3 convicted of hate crimes in Arbery murder to be sentenced in August

Prosecutors want hearings postponed

The three men convicted of federal hate crimes in the 2020 murder of Ahmaud Arbery are scheduled to be sentenced in August.

Travis McMichael, his father Greg and their neighbor William “Roddie” Bryan were convicted in February of interfering with Arbery’s right to use a public street and targeting him because of his race, among other charges.

In an order issued Wednesday, U.S. District Judge Lisa Godbey Wood scheduled sentencing hearings for all three men on Aug. 8 at the federal courthouse in Brunswick. They all face potential sentences of life in prison for the federal hate crimes charges.
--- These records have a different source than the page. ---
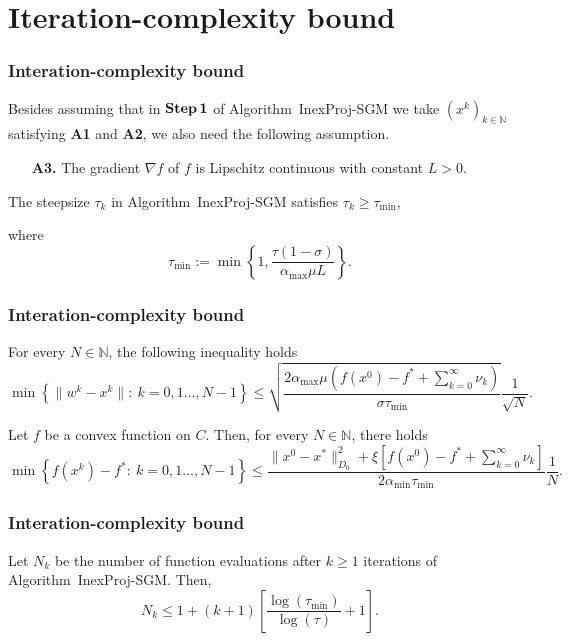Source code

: \documentclass[xcolor=dvipsnames,aspectratio=169,13pt]{beamer} %
\begin{document}
\section{Iteration-complexity bound}


\begin{frame}[t]\frametitle{Interation-complexity bound}
    Besides  assuming   that  in ${\bf Step\,1}$ of  Algorithm~InexProj-SGM we take   $(x^k)_{k\in\mathbb{N}}$ satisfying {\bf A1} and {\bf A2},  we also need the following assumption.
\begin{itemize}
  \item[{\bf A3.}] The  gradient $\nabla f$ of $f$ is  Lipschitz continuous with constant $L>0$.
\end{itemize}


\begin{lemma}
  The steepsize $\tau_k$ in Algorithm~InexProj-SGM satisfies $\tau_k \geq \tau_{\min}$,
\end{lemma}
where 
\begin{equation*}
  \tau_{\min} := \min \left\{1, \frac{\tau(1-\sigma)}{{\alpha_{\max}}\mu L}\right\}.
\end{equation*}
\end{frame}


\begin{frame}[t]\frametitle{Interation-complexity bound}
\begin{theorem} 
  For every $N \in \mathbb{N}$, the following inequality holds
  $$
    \min\left\{\|w^k-x^k\| :~ k= 0, 1 \ldots, N-1\right\} \leq \sqrt{\frac{2{\alpha_{\max}}\mu\left(f(x^0)-f^* +\sum_{k= 0}^{\infty}\nu_k\right) }{\sigma \tau_{\min}}} \frac{1}{\sqrt{N}}.
  $$
\end{theorem}

\begin{theorem} 
  Let $f$ be a convex function on $C$. Then, for every $N \in \mathbb{N}$, there holds
  $$
    \min \left\{f(x^k) - f^* :~k = 0, 1 \ldots, N-1\right\} \leq \frac{\|x^0 - x^*\|^2_{D_0} + \xi\left[f(x^0)-f^*+ \sum_{k=0}^{\infty} \nu_k\right]}{2 \alpha_{\min} \tau_{\min}}\frac{1}{N}.
  $$
\end{theorem}
\end{frame}

\begin{frame}[c]\frametitle{Interation-complexity bound}
  \begin{lemma} 
  Let $N_{k}$ be  the number of function evaluations after $k\geq 1$ iterations of Algorithm~InexProj-SGM. Then,  
  \[N_{k}\leq 1+ (k+1)\left[\frac{\log (\tau_{\min})}{\log(\tau)}+1 \right].\]
\end{lemma}
\end{frame}
\end{document}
The McMichaels and Bryan were already convicted of murder in state court last fall and sentenced to life in prison, with only Bryan given the possibility of parole.

Unlike last year’s state murder trial, federal prosecutors centered their hate crimes case around race. Numerous witnesses testified about the three white defendants’ vile comments and bigoted attitudes toward Black people, and prosecutors successfully argued the McMichaels and Bryan chased Arbery through their subdivision on Feb. 23, 2020, because of his skin color.

The 25-year-old was unarmed when the trio hopped in their pickup trucks and pursued him through the Satilla Shores neighborhood just outside Brunswick for about five minutes. Arbery fell dead in the road after being shot at close range by Travis McMichael’s 12-gauge shotgun. The killing was recorded on Bryan’s cellphone.

The three men later told investigators they chased after Arbery because they suspected him of stealing from a vacant home under construction, though there was no proof Arbery ever took anything from the neighborhood. Glynn County police never made an arrest in the case, and the three men remained free for more than two months until Bryan’s video was made public and the GBI took over the investigation.